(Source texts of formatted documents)
┄┄┄┄┄┄┄┄┄┄
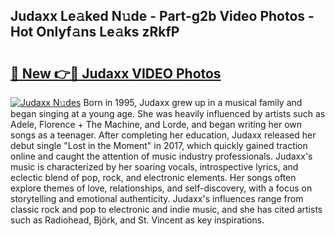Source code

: ## Judaxx Le𝚊ked N𝚞de - Part-g2b Video Photos - Hot Onlyf𝚊ns Le𝚊ks zRkfP

# <h2><a href="http://ab53654.deff.icu/?id=Judaxx">🔗 New 👉🔴 Judaxx VIDEO Photos</a></h2>

[![Judaxx N𝚞des](https://i.imgur.com/rIISA9y.gif)](http://ab53654.deff.icu/?id=Judaxx)
Born in 1995, Judaxx grew up in a musical family and began singing at a young age. She was heavily influenced by artists such as Adele, Florence + The Machine, and Lorde, and began writing her own songs as a teenager. After completing her education, Judaxx released her debut single "Lost in the Moment" in 2017, which quickly gained traction online and caught the attention of music industry professionals. Judaxx's music is characterized by her soaring vocals, introspective lyrics, and eclectic blend of pop, rock, and electronic elements. Her songs often explore themes of love, relationships, and self-discovery, with a focus on storytelling and emotional authenticity. Judaxx's influences range from classic rock and pop to electronic and indie music, and she has cited artists such as Radiohead, Björk, and St. Vincent as key inspirations.
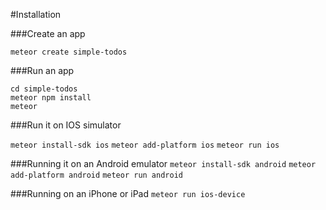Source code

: #Installation

###Create an app

`meteor create simple-todos`

###Run an app

`cd simple-todos`  
`meteor npm install`  
`meteor`

###Run it on IOS simulator

`meteor install-sdk ios`
`meteor add-platform ios`
`meteor run ios`

###Running it on an Android emulator
`meteor install-sdk android`
`meteor add-platform android`
`meteor run android`

###Running on an iPhone or iPad
`meteor run ios-device`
┄┄┄┄┄┄┄┄┄┄
(Prompt) Every line of the records that includes the word "platform" should be gathered.

(Finished exercise)
`meteor add-platform ios`
`meteor add-platform android`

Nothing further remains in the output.